"> Regression Analysis: A Beginner's Guide & Examples
Home > Library > Statistics > Regression Analysis: A Beginner’s Guide With Examples

Published by at September 1st, 2021 , Revised On June 16, 2026

Regression analysis is a statistical method for estimating the relationship between a dependent (outcome) variable and one or more independent (predictor) variables. In plain terms, it fits a line or curve through your data so you can describe how the outcome changes as the predictors change, and then use that relationship to make predictions. It is one of the most widely used techniques in research, economics, medicine and business analytics.

If you have ever wanted to answer a question like “how much do exam scores rise for each extra hour of study?” or “what sales should we expect next month given our advertising spend?”, regression is the tool that turns scattered data points into a clear, quantified answer. This beginner’s guide explains what regression analysis is, how the regression line works, the main types, the assumptions you must check, and a fully worked example you can follow step by step.

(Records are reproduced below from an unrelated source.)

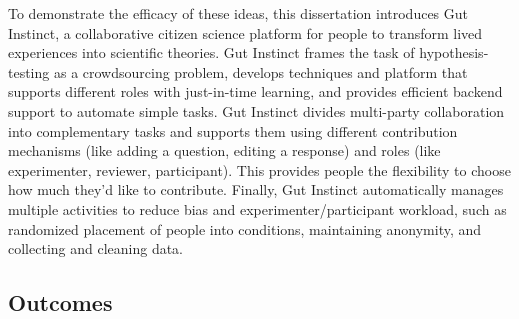 To demonstrate the efficacy of these ideas, this dissertation introduces Gut Instinct, a collaborative citizen science platform for people to transform lived experiences into scientific theories. Gut Instinct frames the task of hypothesis-testing as a crowdsourcing problem, develops techniques and platform that supports different roles with just-in-time learning, and provides efficient backend support to automate simple tasks. Gut Instinct divides multi-party collaboration into complementary tasks and supports them using different contribution mechanisms (like adding a question, editing a response) and roles (like experimenter, reviewer, participant). This provides people the flexibility to choose how much they’d like to contribute. Finally, Gut Instinct automatically manages multiple activities to reduce 
bias and experimenter/participant workload, such as randomized placement of  people into conditions, maintaining anonymity, and collecting and cleaning data.


\subsection{Outcomes}


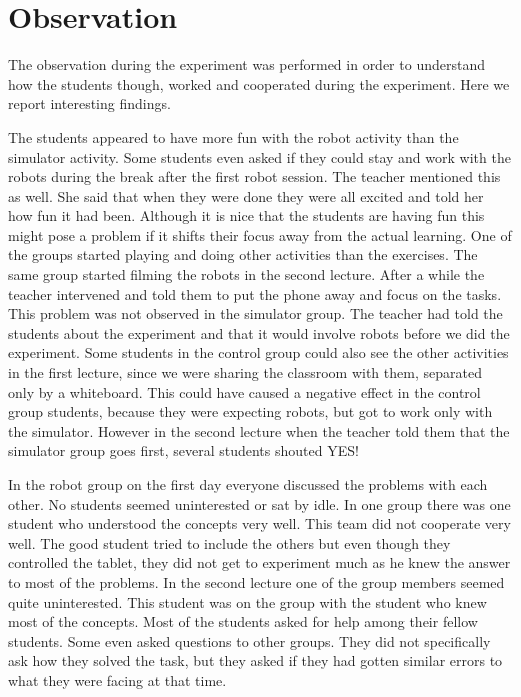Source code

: \section{Observation}
The observation during the experiment was performed in order to understand how the students though, worked and cooperated during the experiment. Here we report interesting findings.

\bigskip\noindent
The students appeared to have more fun with the robot activity than the simulator activity. 
Some students even asked if they could stay and work with the robots during the break after the first robot session. 
The teacher mentioned this as well. She said that when they were done they were all excited and told her how fun it had been. Although it is nice that the students are having fun this might pose a problem if it shifts their focus away from the actual learning. One of the groups started playing and doing other activities than the exercises. The same group started filming the robots in the second lecture. After a while the teacher intervened and told them to put the phone away and focus on the tasks. This problem was not observed in the simulator group. 
The teacher had told the students about the experiment and that it would involve robots before we did the experiment. 
Some students in the control group could also see the other activities in the first lecture, since we were sharing the classroom with them, separated only by a whiteboard.
This could have caused a negative effect in the control group students, because they were expecting robots, but got to work only with the simulator. 
However in the second lecture when the teacher told them that the simulator group goes first, several students shouted YES! 

\bigskip\noindent
In the robot group on the first day everyone discussed the problems with each other. No students seemed uninterested or sat by idle. In one group there was one student who understood the concepts very well. This team did not cooperate very well. The good student tried to include the others but even though they controlled the tablet, they did not get to experiment much as he knew the answer to most of the problems. In the second lecture one of the group members seemed quite uninterested. This student was on the group with the student who knew most of the concepts. Most of the students asked for help among their fellow students. Some even asked questions to other groups. They did not specifically ask how they solved the task, but they asked if they had gotten similar errors to what they were facing at that time.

“Regression analysis is a set of statistical methods used for the estimation of relationships between a dependent variable and one or more independent variables.” — Corporate Finance Institute

What Is Regression Analysis?

Imagine you are the CEO of a company trying to predict next month’s profit. Many factors might affect that number: the number of sales, advertising spend, the hours each employee works, or seasonal demand. Each of these factors is a variable, and regression analysis is the process of working out, mathematically, which of these variables genuinely influence the outcome and by how much.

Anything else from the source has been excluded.